◆ **Problem to work on**
Below are the records. Gather each line that holds "caption".

-------- Available records

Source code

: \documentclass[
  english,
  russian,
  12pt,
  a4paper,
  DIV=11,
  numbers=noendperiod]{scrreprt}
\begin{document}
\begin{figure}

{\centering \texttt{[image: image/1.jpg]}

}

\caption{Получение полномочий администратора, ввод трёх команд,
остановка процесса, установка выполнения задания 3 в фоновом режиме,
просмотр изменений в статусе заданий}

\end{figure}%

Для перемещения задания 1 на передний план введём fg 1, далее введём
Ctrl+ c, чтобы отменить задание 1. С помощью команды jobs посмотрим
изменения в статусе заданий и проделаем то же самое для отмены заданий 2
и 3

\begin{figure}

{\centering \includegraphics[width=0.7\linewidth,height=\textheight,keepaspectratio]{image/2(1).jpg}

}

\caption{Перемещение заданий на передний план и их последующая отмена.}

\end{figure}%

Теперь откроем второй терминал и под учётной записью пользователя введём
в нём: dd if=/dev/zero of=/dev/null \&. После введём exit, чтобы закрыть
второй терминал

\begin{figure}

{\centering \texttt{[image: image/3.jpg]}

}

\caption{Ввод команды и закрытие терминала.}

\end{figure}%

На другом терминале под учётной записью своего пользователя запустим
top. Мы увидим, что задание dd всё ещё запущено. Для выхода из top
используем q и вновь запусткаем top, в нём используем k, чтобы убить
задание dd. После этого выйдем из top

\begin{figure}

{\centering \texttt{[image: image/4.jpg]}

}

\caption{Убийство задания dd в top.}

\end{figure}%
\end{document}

----------------

◆ **Answer section**
\caption{Получение полномочий администратора, ввод трёх команд,
\caption{Перемещение заданий на передний план и их последующая отмена.}
\caption{Ввод команды и закрытие терминала.}
\caption{Убийство задания dd в top.}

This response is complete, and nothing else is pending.